Margarida leaving a health center |
We
started our trip with a stop at the Namaacha district hospital where we met up
with government staff responsible for vaccine delivery in the area. While I was shown the hospital pharmacy,
stock room, laboratory, maternity ward, and the general patient area, Margarida
headed to the back of the hospital to go over their records of vaccine use and
disbursements in the district. She
quickly identified some incomplete and inconsistent data records and
immediately sat down with the staff until she was convinced they understood
what was wrong and how to make it better.
Margarida previously held positions as the national vaccine manager for
Mozambique and as the director of the Maputo province department of health, and
she not only knows her stuff inside and out, but she cares too deeply about the
issues to leave a room before she thinks all present understand their role in
facilitating vaccine disbursement in Mozambique.
Once
things were squared away at the district hospital we set out to visit the seven
health units in the district. At each
health unit, the government made their vaccine deliveries and Margarida met
with the health workers to make sure they were giving vaccines on the right
timetable and properly recording vaccine use.
Before we left she would check that their refrigerators were functioning
properly, check expiration dates on vaccines and rapid diagnostic tests, count
their existing stock levels of vaccine and rapid diagnostic test supplies, and
verify that the stock matched the records.

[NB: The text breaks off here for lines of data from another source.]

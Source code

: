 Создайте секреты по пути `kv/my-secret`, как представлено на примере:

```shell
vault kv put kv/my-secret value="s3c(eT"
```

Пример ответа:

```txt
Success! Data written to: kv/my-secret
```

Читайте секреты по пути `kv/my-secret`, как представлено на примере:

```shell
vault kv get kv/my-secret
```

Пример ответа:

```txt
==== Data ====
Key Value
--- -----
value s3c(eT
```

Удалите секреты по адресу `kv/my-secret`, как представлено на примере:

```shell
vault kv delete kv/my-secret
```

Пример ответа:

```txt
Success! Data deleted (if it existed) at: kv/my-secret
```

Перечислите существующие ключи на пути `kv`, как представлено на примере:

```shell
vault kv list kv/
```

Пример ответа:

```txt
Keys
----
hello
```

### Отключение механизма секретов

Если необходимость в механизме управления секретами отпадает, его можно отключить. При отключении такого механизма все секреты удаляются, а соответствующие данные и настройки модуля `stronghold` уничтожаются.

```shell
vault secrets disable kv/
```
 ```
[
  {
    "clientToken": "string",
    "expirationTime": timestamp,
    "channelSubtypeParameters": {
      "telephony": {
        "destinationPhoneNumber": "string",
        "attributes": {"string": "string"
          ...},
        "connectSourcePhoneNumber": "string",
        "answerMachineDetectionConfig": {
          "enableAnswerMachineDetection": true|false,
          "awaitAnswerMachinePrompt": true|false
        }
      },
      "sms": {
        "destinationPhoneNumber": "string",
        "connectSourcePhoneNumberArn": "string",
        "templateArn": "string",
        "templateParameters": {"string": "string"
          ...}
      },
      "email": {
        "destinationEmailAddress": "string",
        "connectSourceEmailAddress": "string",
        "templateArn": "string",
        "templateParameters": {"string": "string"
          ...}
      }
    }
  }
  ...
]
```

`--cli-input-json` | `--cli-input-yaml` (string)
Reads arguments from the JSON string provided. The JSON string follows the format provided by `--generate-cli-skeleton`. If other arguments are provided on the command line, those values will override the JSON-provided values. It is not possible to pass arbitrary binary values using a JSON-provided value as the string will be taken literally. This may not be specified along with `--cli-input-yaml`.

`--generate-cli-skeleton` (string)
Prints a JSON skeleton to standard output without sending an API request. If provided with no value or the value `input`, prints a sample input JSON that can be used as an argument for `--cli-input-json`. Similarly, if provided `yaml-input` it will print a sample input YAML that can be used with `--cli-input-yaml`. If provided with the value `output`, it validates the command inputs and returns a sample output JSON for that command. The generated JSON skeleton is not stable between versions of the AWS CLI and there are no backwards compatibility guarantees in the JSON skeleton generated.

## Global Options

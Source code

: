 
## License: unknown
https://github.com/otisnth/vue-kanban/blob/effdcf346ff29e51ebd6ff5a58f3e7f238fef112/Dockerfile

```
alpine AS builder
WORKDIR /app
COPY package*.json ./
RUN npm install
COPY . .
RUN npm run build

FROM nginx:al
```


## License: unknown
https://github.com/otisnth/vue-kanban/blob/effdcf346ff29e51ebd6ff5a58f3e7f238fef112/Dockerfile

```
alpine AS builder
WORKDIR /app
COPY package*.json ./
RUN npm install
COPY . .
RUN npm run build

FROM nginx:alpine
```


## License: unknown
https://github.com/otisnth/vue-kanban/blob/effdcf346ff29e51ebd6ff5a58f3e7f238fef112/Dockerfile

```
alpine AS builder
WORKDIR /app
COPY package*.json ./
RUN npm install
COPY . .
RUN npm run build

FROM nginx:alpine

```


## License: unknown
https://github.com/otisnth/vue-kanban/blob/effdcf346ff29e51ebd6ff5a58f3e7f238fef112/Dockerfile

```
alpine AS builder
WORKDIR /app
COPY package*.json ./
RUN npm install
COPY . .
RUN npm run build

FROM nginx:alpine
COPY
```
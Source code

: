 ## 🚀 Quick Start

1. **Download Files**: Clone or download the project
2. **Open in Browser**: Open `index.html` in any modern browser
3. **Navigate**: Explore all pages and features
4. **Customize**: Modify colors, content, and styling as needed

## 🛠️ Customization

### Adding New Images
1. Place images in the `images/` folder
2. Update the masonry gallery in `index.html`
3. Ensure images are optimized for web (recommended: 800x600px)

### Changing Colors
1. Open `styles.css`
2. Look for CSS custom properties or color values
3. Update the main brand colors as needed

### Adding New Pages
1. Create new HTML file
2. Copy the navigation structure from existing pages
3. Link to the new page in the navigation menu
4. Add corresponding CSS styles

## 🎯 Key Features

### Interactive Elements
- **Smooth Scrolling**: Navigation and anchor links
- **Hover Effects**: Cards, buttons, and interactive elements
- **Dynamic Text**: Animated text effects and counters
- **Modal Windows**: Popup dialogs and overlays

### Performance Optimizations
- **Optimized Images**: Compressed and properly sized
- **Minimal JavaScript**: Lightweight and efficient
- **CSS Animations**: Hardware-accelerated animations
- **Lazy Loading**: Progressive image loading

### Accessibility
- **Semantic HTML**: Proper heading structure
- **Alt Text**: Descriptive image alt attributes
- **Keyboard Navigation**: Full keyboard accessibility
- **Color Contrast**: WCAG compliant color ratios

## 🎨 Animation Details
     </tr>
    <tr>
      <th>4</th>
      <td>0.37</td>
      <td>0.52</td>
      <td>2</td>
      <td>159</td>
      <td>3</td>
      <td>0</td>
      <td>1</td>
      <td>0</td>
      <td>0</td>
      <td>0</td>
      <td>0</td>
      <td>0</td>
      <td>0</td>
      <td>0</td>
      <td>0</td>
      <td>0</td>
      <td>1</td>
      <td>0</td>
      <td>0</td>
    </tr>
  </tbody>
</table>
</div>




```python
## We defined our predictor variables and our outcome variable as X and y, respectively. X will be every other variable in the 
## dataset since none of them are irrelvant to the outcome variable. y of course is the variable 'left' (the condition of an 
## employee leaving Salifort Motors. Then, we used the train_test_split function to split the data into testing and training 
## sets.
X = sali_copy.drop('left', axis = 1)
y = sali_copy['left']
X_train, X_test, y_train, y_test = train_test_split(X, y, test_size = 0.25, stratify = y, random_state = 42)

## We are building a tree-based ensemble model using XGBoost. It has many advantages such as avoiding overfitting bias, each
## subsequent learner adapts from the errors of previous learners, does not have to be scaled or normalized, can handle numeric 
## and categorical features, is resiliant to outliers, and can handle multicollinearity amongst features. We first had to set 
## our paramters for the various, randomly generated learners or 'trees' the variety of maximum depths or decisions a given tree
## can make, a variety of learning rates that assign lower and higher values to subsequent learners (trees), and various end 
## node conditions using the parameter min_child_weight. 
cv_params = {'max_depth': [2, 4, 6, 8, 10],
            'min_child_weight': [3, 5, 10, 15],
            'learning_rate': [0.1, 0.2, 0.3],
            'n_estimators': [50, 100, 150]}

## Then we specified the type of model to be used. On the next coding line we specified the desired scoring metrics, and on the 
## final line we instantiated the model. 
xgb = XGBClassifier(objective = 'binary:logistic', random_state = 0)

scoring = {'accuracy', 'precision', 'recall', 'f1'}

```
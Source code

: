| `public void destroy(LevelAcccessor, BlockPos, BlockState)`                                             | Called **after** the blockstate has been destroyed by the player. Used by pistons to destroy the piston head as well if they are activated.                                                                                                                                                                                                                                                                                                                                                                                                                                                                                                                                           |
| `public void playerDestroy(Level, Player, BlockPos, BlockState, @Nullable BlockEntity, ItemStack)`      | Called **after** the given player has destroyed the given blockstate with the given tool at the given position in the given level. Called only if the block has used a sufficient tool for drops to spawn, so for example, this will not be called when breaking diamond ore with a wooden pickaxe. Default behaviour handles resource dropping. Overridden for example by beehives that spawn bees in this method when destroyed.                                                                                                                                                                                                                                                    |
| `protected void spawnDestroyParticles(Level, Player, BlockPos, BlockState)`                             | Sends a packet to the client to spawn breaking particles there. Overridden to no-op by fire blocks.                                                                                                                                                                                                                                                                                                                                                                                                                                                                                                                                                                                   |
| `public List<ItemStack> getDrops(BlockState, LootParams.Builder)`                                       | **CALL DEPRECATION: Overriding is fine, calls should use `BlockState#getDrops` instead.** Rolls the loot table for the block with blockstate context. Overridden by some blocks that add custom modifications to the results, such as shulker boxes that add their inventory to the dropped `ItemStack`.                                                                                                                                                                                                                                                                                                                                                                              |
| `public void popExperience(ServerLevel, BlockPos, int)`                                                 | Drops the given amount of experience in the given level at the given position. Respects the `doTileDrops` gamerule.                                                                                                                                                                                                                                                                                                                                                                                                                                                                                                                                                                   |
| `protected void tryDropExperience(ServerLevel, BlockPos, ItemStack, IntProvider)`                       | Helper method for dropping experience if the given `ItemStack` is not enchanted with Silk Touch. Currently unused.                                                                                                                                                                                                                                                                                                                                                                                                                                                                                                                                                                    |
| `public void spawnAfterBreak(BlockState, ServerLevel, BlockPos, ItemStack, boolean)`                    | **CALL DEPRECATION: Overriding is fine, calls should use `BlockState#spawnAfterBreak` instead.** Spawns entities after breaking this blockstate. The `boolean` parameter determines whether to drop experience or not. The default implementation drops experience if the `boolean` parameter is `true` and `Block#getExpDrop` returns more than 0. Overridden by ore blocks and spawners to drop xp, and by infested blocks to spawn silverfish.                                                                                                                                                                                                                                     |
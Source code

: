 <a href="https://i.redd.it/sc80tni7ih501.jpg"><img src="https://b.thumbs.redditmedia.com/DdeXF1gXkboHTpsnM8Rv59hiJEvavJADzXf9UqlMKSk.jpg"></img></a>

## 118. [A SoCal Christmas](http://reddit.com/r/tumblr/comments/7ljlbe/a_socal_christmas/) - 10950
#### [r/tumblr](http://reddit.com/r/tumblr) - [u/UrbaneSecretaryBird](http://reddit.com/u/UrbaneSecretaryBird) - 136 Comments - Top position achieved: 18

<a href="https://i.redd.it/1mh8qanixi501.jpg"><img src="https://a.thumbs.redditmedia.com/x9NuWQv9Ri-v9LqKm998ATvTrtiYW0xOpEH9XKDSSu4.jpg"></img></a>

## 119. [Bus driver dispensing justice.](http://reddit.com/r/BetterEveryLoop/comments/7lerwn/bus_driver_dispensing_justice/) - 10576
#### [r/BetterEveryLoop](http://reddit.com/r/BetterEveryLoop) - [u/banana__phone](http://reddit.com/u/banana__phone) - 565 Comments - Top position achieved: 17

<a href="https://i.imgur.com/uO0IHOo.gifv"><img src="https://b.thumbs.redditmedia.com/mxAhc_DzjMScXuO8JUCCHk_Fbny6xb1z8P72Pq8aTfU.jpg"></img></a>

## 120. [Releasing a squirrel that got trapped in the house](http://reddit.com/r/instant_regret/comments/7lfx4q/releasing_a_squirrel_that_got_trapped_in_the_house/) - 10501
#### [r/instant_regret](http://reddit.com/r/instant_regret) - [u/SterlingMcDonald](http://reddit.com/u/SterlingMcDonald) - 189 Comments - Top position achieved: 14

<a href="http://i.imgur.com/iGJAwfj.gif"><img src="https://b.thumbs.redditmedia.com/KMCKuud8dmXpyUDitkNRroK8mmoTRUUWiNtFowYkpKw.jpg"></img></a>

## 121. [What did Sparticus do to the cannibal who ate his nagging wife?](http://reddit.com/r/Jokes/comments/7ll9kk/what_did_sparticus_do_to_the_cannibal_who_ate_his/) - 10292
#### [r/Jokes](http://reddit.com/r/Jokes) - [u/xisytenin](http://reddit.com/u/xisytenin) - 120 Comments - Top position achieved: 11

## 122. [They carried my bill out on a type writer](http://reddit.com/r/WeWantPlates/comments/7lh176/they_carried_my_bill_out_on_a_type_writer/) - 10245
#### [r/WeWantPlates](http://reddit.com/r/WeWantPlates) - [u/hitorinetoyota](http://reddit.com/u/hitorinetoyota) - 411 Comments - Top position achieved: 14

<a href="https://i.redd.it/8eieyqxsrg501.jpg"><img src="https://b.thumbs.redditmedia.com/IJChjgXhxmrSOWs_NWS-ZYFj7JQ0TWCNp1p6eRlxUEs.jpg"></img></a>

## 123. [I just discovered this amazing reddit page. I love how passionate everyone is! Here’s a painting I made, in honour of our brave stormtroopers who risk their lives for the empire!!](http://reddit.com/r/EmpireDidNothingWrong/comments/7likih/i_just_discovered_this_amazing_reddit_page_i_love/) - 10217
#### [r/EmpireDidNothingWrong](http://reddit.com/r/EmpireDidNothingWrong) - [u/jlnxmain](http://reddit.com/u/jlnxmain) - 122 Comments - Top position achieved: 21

A visit of this sort typically took well over an hour.
Damaged solar panel at Dibinduane |
At
two of the health centers we encountered refrigerators that were having
problems. The refrigerator at the
Dibinduane health center was operated entirely by solar power and its
performance had been somewhat erratic as of late. According to the records, the temperature
inside the refrigerator had been fluctuating, but had so far not warmed beyond
the threshold that was safe to store the vaccines. Just to be sure, we checked the vaccine
packaging which indicates (via a color changing label) when the vaccines have
been exposed to higher than permissible temperatures and thus are no longer
safe to use. Happily, the vaccines were
still in good shape, but Margarida left the health center workers with
instructions to monitor the temperature in their refrigerator very
closely. As a die-hard supporter of
renewable energy, I argued that there was no actual proof that the solar power
was to blame other than the mere correlation of the frig being both erratic and
solar powered. However, most of the
Mozambiqueans (who admittedly had a lot more experience using solar power than
I do) just shook their heads and took this as yet another example of the
fussiness of solar energy.
Broken frig being used as a table |
At
the Kulula health center, we found a refrigerator (powered by traditional
sources) that was not functioning at all.
This meant we could not deliver any new vaccines and we had to take away
for disposal any existing (and requiring cool storage) vaccines we found at the
health center. Everyone seemed pretty
glum about this situation and said a replacement refrigerator was unlikely any
time in the near future. In the
meantime, the district would have to send out a mobile brigade (health workers
that operate from a truck and carry their supplies with them) to periodically
provide vaccines to the surrounding communities.
Before
heading to Namaacha, I had found it hard to grasp the hierarchical structure of
the Mozambique health system (the difference between a rural and district
health center and how supplies and information moved between them) and what it
meant for VillageReach to help with the logistics of getting healthcare
supplies to these rural communities.
After two days driving around the district with Margarida, however, I
was able to get a glimpse of how far removed many of the health centers were
from the district hospitals as well as some of the challenges facing the rural
health care workers, the Mozambique government, and VillageReach.